I also hire IT people for our factories, which range in size from approximately 60 or 70 to 450 employees with an equal number of machine tools used to cut metal parts. In my ideal world, I would have one IT person per site, but I'm not quite there for financial reasons.
Do they ask probing questions? Do they think through the consequences of decisions? I need them to be tactically focused while keeping a longer-term strategic vision in mind.
What kinds of skills do you seek for these positions?
As we started deploying Oracle, I realised that I needed a different skill set from a classic infrastructure person who understands how to install a PC and answer questions about it because I'd never have the luxury of having two or three people at a site.
I modelled what I needed after an employee who works at the first plant where we deployed Oracle. He has a very diverse, non-classical IT background, yet he can look at a business process and translate that into IT language. He's able to do a little bit of programming and he has enough project management skills to hire people.

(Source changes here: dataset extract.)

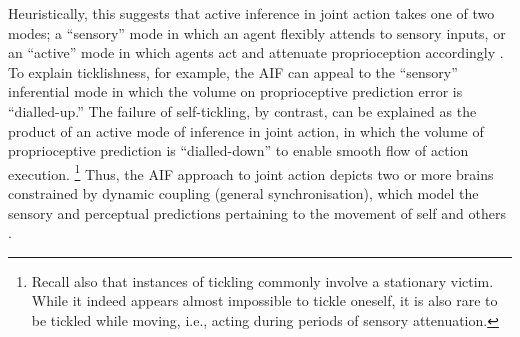 \begin{CJK}{UTF8}{gbsn}
Heuristically, this suggests that active inference in joint action takes one of two modes; a ``sensory'' mode in which an agent flexibly attends to sensory inputs, or an ``active'' mode in which agents act and attenuate proprioception accordingly \citep{Friston2015}. To explain ticklishness, for example, the AIF can appeal to the ``sensory'' inferential mode in which the volume on proprioceptive prediction error is ``dialled-up.''  The failure of self-tickling, by contrast, can be explained as the product of an active mode of inference in joint action, in which the volume of proprioceptive prediction is ``dialled-down'' to enable smooth flow of action execution.
  \footnote{Recall also that instances of tickling commonly involve a stationary victim. While it indeed appears almost impossible to tickle oneself, it is also rare to be tickled while moving, i.e., acting during periods of sensory attenuation.}
Thus, the AIF approach to joint action depicts two or more brains constrained by dynamic coupling (general synchronisation), which model the sensory and perceptual predictions pertaining to the movement of self and others \citep{Pesquita2017}.






















































\end{CJK}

So when someone asks me what I'm looking for, I say an infrastructure person who also has business analysis and project management skills. Recruiters usually say they cannot find both skills in one employee. I've become a bit of an evangelist trying to get people to look differently at these jobs. I view these people as miniature chief information officers.
In everyone we look for, in particular for those individuals at the plants, we seek people who are self-starters, demonstrate initiative, are delivery focused and are service oriented.
These are demanding roles, but they are also very exciting and are a great opportunity for the right individual. Candidates need to be very capable and willing to roll up their sleeves to do whatever is necessary. If you find such people, they often like wearing different hats and their career growth in this role is excellent. But frankly, it is hard to find them. We've tried to grow some internally, with generally poor success. We can get great infrastructure people, but they don't have the business acumen or partnering skills. Out of 19 factories, I have 14 of these individuals.
How do you include non-IT professionals in your process for recruiting IT staff?
I insist that appropriate business partners interview IS candidates. I call my group Information Services with the emphasis on services. We are here to provide services to the rest of Accellent. As a result, it is imperative that anyone we hire understands that and knows that one of their ultimate measures will be whether they deliver quality service to our business partners. I focus on this right from the interview and have finalists for a position interview with the appropriate business partners.
For example, when we are hiring IS leaders for our manufacturing sites, we require the local plant manager, the local HR manager and typically two to four other business managers at the plant to interview that candidate. We have a formal process for collecting each of these individuals' views on a number of criteria. This helps set the tone correctly for everyone. The candidate understands who the real boss is: It isn't me. It is the business partner, and this process gets the business partner engaged from the beginning. We go into this together fully committed.
The eventual hiring decision belongs to IS, but if a business partner is not supportive of a candidate, I treat that opinion as a veto and I won't hire the person. It would be foolish of me to hire someone whom the business partner doesn't support from day one.
What do you base your hiring decisions on?
First and foremost I am looking for attitude. If necessary, I can arrange for training in technical subject matter. That is something we can all learn. But I don't know how to teach attitude. I look for individuals' chemistry with the culture of Accellent and the culture of the information services department.
While I believe that we can provide technical training, I do look for bright individuals who have a thirst for learning and for applying what they learn. Do they ask probing questions? Do they think through the consequences of decisions? I need them to be tactically focused while keeping a longer-term strategic vision in mind.